While fans and even drivers think the aero-dependency of the modern machines can be a nuisance, O’Neal sees the battle for clean air as a positive. Even though it can be a battle for drivers to face, he thinks it makes racing in packs more entertaining than it otherwise would be.

“The air will be a factor in our racing for eternity because we can't unlearn what we've already learned,” O’Neal said. “You know, you can't make a scientist learn something new, you can't take that knowledge out of his bank, so no matter what they try to do to the bodies, we're going to face that problem for the rest of our lives.”

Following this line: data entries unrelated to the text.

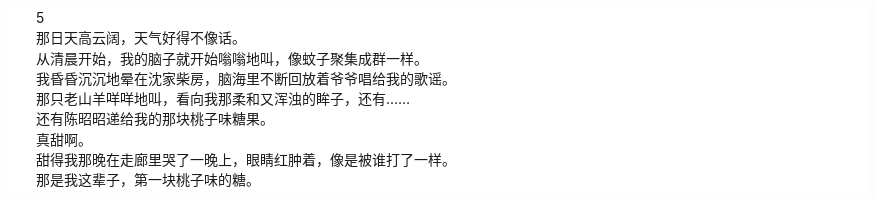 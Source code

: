 &emsp;&emsp;5  
&emsp;&emsp;那日天高云阔，天气好得不像话。  
&emsp;&emsp;从清晨开始，我的脑子就开始嗡嗡地叫，像蚊子聚集成群一样。  
&emsp;&emsp;我昏昏沉沉地晕在沈家柴房，脑海里不断回放着爷爷唱给我的歌谣。  
&emsp;&emsp;那只老山羊咩咩地叫，看向我那柔和又浑浊的眸子，还有……  
&emsp;&emsp;还有陈昭昭递给我的那块桃子味糖果。  
&emsp;&emsp;真甜啊。  
&emsp;&emsp;甜得我那晚在走廊里哭了一晚上，眼睛红肿着，像是被谁打了一样。  
&emsp;&emsp;那是我这辈子，第一块桃子味的糖。  
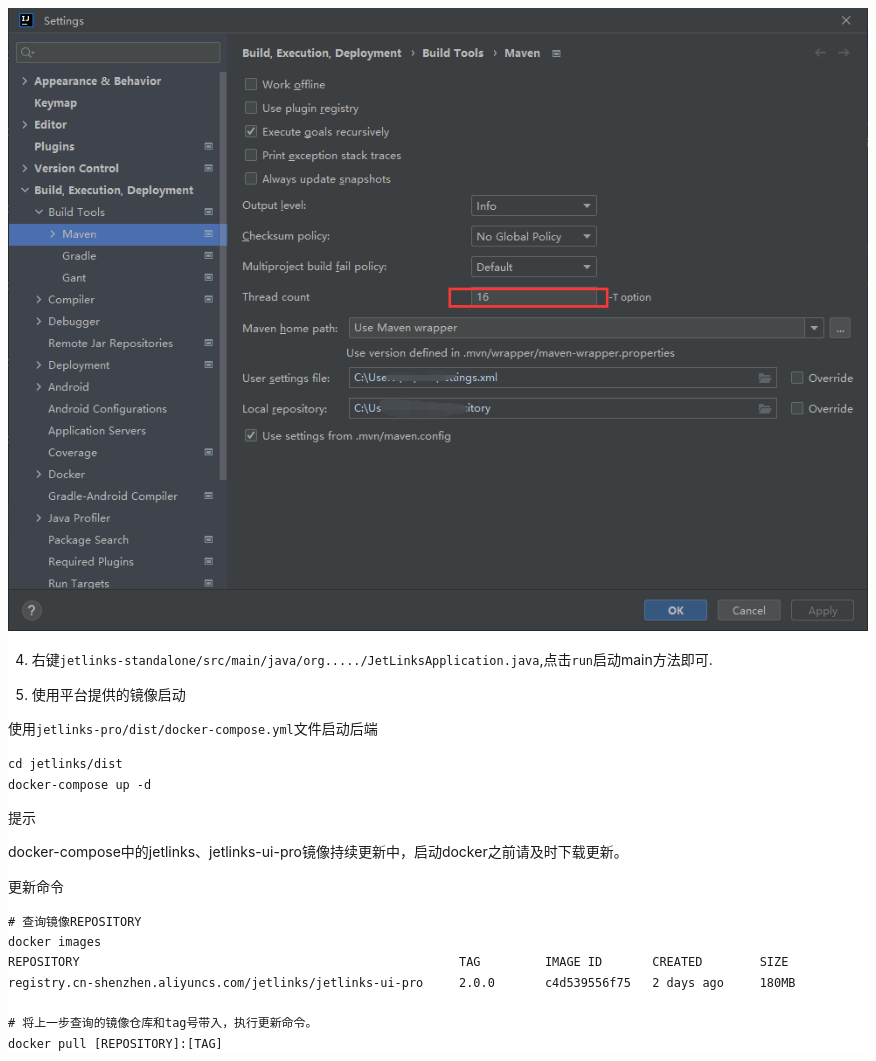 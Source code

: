 ![maven reimport](./images/code-guide-0-7.png)


4. 右键`jetlinks-standalone/src/main/java/org...../JetLinksApplication.java`,点击`run`启动main方法即可.

1. 使用平台提供的镜像启动

使用`jetlinks-pro/dist/docker-compose.yml`文件启动后端
```shell
cd jetlinks/dist
docker-compose up -d
```

<div class='explanation info'>
  <p class='explanation-title-warp'> 
    <span class='iconfont icon-tishi explanation-icon'></span>
    <span class='explanation-title font-weight'>提示</span>
  </p>

docker-compose中的jetlinks、jetlinks-ui-pro镜像持续更新中，启动docker之前请及时下载更新。

更新命令

```shell
# 查询镜像REPOSITORY 
docker images
REPOSITORY                                                     TAG         IMAGE ID       CREATED        SIZE
registry.cn-shenzhen.aliyuncs.com/jetlinks/jetlinks-ui-pro     2.0.0       c4d539556f75   2 days ago     180MB

# 将上一步查询的镜像仓库和tag号带入，执行更新命令。
docker pull [REPOSITORY]:[TAG]

```


[//]: # (#### 上传协议包抛出无法加载协议异常)
[//]: # ()
[//]: # (<div class='explanation warning'>)
[//]: # (  <p class='explanation-title-warp'>)
[//]: # (    <span class='iconfont icon-bangzhu explanation-icon'></span>)
[//]: # (    <span class='explanation-title font-weight'>问题</span>)
[//]: # (  </p>)
[//]: # ()
[//]: # (  <p>Q：上传协议包抛出无法加载协议异常</p>)
[//]: # (  <p>A: 原因一：目录名称使用中文进行命名！使用中文命名目录，当系统查找协议包时在查找中文目录名称时转义失败，抛出无法加载协议的异常。</p>)
[//]: # (   <p>原因二：协议内未找到主入口类<span class='explanation-title font-weight'>（implements ProtocolSupportProvider的类）</span>。</p>)
[//]: # ()
[//]: # (</div>)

“It makes racing fun because the knowledge, you know, our elders, that's what separates him on places like this,” he added. “You look at the guy standing beside you, Dale McDowell, you know, Jonathan Davenport, Scott Bloomquist, all those elders that have been racing a long time, they understand the air. It's a really cool aspect of our thing. People talk about it negatively, but it's actually probably an aspect that helps racing.”